**How to complete this task**
All lines below containing "bundle" are to be listed.

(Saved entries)
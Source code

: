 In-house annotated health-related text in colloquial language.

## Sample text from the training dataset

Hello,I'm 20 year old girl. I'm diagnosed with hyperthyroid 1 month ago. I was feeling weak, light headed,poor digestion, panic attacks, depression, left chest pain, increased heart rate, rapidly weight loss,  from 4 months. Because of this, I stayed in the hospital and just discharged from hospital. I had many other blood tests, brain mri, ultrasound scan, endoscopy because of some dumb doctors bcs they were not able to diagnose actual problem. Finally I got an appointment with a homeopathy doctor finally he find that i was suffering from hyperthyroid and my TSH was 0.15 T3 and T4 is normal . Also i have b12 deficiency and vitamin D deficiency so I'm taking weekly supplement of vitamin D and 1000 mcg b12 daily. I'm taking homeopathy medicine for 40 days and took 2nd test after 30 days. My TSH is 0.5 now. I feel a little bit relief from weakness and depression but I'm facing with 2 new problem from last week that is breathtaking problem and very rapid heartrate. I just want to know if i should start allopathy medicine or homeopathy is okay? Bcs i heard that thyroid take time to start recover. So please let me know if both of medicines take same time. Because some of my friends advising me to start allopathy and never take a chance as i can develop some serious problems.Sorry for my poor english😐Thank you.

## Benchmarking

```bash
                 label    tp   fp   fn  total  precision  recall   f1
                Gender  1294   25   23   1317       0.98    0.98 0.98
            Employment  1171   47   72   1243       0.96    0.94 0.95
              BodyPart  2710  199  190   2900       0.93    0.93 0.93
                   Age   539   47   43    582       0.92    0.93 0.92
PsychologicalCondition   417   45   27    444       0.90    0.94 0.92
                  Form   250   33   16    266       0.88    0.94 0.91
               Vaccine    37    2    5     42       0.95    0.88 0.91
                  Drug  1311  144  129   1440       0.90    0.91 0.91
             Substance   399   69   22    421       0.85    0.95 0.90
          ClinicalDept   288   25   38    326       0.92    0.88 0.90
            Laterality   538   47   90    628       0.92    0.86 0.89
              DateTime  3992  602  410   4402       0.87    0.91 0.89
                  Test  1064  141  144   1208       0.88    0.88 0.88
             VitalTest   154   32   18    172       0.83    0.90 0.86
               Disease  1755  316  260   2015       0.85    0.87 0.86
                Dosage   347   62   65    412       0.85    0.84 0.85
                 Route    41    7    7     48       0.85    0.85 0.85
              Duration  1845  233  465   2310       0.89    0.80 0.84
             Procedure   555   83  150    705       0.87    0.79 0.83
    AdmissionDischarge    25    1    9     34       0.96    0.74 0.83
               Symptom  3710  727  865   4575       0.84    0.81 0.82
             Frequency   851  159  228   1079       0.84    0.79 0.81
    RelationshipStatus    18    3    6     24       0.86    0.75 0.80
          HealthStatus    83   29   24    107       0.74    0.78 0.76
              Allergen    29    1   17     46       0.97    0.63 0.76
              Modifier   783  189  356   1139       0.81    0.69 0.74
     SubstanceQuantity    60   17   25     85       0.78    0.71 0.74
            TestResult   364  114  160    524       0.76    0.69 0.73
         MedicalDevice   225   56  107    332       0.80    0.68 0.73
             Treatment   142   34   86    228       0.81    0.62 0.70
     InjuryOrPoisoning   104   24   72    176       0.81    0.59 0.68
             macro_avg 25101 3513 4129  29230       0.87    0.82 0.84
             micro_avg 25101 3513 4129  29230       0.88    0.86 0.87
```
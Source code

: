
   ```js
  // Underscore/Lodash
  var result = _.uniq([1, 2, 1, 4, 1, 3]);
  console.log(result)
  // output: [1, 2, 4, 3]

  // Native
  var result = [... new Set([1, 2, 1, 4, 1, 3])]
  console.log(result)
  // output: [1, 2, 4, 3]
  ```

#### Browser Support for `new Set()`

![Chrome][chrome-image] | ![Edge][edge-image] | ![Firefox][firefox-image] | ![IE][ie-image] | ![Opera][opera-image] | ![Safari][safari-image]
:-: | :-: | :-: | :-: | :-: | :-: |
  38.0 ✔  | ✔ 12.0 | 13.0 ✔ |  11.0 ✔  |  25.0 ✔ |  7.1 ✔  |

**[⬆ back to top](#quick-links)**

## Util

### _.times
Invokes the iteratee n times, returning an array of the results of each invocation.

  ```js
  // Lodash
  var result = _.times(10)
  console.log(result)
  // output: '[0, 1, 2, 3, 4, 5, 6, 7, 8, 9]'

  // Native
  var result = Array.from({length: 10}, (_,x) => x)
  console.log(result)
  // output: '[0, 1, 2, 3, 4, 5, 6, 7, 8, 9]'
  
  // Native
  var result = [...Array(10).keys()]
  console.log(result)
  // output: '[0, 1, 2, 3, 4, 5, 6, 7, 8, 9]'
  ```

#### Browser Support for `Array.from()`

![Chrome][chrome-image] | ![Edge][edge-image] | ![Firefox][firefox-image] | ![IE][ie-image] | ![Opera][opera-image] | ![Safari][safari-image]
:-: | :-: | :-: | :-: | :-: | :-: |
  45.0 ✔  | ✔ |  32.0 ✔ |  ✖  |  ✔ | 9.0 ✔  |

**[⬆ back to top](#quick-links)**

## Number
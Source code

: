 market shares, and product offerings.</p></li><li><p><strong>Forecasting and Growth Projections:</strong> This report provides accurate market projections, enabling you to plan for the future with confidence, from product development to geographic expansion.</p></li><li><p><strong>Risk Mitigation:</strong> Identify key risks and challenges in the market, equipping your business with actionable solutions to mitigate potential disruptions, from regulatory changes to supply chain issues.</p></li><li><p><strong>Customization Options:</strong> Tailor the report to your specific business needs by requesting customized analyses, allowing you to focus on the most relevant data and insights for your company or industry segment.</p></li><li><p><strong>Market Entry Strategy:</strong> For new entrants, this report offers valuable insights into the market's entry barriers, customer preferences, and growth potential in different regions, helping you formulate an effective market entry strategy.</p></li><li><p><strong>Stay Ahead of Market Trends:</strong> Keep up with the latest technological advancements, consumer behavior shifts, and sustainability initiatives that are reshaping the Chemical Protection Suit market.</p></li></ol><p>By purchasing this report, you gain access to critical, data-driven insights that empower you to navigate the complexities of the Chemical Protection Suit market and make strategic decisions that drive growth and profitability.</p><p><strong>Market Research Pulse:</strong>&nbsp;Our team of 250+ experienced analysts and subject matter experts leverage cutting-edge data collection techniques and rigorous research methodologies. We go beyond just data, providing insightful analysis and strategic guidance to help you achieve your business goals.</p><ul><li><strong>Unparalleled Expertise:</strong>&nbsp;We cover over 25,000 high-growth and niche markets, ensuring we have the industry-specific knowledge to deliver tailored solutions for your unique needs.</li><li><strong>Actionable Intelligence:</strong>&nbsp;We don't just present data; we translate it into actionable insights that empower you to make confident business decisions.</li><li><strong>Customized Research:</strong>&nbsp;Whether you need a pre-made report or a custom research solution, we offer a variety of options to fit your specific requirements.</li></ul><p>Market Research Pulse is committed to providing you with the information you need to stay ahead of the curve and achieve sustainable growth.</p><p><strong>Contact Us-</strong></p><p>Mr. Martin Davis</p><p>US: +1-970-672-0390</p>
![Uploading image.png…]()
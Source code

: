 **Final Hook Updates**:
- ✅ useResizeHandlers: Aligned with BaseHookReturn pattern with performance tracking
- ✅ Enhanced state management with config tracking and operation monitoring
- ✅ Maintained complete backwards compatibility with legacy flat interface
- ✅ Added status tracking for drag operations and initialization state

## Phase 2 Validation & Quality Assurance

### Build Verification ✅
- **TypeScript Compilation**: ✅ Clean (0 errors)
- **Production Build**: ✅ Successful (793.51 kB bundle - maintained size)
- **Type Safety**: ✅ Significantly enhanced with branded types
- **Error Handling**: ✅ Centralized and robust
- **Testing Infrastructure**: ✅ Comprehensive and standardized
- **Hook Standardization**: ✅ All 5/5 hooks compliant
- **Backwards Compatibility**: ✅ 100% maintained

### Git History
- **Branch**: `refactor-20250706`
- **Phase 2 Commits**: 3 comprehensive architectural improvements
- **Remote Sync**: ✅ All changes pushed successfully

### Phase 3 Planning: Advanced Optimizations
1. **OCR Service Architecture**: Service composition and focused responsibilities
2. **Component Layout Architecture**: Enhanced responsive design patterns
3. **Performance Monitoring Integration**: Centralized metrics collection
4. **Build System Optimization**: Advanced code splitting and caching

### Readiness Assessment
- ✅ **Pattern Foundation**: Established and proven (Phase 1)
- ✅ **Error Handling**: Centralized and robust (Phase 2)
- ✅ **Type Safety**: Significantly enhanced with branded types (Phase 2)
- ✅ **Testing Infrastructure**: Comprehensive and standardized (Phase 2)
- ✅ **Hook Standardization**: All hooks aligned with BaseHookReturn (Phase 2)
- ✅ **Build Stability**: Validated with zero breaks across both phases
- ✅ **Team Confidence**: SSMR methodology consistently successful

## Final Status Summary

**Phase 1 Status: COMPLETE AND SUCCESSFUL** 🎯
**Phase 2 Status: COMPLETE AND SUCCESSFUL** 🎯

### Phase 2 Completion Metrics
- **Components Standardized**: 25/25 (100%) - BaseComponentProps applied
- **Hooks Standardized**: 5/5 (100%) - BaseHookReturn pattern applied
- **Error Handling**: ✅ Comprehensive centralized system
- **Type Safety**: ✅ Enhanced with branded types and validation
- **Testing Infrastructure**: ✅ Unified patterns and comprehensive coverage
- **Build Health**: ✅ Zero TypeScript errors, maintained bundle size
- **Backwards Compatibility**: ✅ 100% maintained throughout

**Problem solution**
- **Production Build**: ✅ Successful (793.51 kB bundle - maintained size)
- **Build Health**: ✅ Zero TypeScript errors, maintained bundle size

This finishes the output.